[Records from a collection]
------------------------------------------------

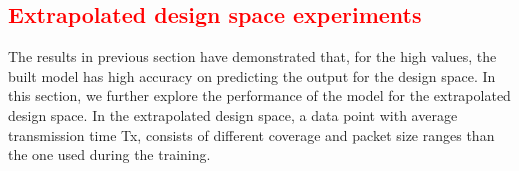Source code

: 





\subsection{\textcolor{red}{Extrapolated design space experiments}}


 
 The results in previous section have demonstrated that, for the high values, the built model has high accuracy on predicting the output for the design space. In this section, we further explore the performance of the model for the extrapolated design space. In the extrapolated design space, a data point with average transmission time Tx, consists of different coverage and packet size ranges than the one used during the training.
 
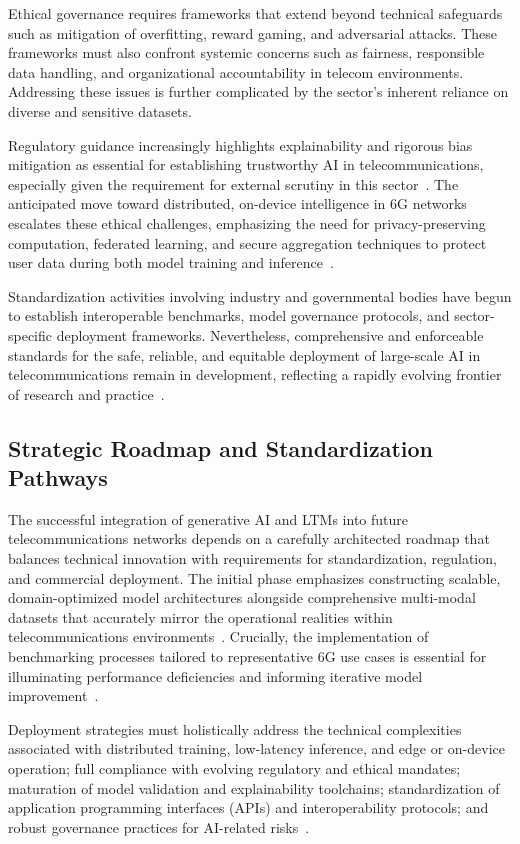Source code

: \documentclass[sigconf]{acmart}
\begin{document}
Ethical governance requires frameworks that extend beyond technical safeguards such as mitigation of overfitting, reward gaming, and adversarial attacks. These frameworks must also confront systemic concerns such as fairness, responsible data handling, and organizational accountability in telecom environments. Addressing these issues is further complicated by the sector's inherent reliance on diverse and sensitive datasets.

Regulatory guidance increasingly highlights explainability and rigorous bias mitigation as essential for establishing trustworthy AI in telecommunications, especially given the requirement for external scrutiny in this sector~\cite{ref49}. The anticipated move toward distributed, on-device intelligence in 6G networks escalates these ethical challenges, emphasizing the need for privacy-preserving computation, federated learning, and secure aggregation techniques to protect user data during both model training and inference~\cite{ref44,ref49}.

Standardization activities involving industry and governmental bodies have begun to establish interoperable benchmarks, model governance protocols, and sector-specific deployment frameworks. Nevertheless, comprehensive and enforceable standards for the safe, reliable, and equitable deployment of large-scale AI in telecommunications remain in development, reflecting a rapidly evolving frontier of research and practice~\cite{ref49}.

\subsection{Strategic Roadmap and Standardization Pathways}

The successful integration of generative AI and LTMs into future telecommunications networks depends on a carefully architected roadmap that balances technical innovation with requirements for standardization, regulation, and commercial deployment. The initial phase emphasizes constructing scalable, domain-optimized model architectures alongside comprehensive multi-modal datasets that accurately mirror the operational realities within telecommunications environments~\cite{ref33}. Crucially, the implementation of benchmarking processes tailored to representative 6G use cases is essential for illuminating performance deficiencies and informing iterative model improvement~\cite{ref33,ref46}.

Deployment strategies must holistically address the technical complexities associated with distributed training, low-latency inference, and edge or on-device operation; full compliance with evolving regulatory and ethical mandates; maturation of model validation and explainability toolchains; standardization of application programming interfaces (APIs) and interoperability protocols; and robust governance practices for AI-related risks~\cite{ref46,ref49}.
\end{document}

------------------------------------------------

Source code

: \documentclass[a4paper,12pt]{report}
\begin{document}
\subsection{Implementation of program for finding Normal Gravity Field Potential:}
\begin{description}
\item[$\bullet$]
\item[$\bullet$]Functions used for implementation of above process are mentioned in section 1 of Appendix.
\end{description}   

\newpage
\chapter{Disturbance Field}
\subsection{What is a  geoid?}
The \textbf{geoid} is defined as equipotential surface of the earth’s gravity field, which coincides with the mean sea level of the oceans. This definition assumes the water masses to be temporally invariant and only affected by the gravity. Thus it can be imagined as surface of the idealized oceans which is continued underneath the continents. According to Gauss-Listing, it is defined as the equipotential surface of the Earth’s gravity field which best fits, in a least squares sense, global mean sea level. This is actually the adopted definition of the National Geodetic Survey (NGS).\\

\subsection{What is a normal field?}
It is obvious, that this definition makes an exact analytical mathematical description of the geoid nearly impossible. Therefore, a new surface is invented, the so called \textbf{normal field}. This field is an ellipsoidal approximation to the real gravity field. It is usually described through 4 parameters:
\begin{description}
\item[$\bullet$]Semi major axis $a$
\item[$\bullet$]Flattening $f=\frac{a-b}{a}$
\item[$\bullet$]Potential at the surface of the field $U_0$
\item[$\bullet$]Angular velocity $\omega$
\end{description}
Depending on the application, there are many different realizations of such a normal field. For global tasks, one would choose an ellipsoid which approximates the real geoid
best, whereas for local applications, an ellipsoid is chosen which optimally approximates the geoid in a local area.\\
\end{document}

------------------------------------------------

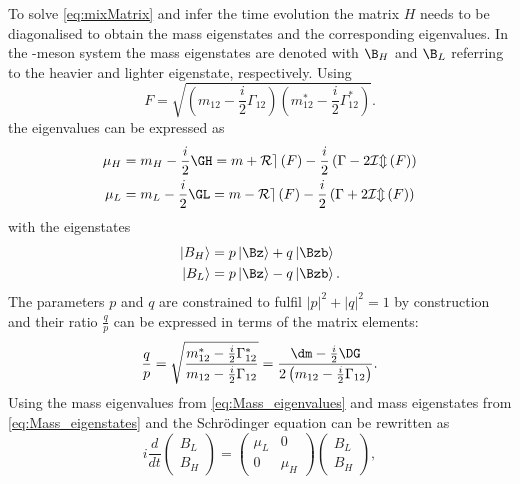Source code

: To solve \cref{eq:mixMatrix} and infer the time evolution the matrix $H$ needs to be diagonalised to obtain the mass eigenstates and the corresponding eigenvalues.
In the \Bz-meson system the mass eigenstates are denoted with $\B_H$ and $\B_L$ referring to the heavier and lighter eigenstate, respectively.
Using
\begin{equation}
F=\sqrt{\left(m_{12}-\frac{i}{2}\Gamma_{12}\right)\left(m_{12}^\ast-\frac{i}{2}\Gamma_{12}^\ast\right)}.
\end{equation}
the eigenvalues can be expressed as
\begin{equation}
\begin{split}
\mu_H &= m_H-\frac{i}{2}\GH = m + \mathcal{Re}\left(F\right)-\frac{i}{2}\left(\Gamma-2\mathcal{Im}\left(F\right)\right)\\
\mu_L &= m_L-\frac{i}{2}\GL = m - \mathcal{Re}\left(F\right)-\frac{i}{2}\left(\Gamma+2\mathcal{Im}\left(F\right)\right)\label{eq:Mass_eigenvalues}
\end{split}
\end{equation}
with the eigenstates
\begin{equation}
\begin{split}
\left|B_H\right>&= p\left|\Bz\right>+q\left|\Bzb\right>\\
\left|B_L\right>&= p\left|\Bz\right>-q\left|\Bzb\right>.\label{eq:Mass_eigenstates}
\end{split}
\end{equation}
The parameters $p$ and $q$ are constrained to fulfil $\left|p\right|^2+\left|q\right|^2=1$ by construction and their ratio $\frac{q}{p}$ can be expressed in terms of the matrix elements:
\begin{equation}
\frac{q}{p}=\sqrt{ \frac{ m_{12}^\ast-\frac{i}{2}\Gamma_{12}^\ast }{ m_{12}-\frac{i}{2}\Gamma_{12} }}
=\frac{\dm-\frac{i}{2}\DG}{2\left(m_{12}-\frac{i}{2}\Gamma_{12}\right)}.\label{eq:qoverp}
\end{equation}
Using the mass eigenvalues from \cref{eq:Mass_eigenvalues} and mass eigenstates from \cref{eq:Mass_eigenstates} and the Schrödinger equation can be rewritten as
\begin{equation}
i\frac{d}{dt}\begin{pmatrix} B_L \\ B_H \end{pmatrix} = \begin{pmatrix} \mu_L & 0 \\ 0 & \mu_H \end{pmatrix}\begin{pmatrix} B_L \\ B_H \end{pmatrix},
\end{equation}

------------------------------------------------

### [The problem]
Search the records for the word "time". Copy every line that has it.

### [Answer]
 The results in previous section have demonstrated that, for the high values, the built model has high accuracy on predicting the output for the design space. In this section, we further explore the performance of the model for the extrapolated design space. In the extrapolated design space, a data point with average transmission time Tx, consists of different coverage and packet size ranges than the one used during the training.
: To solve \cref{eq:mixMatrix} and infer the time evolution the matrix $H$ needs to be diagonalised to obtain the mass eigenstates and the corresponding eigenvalues.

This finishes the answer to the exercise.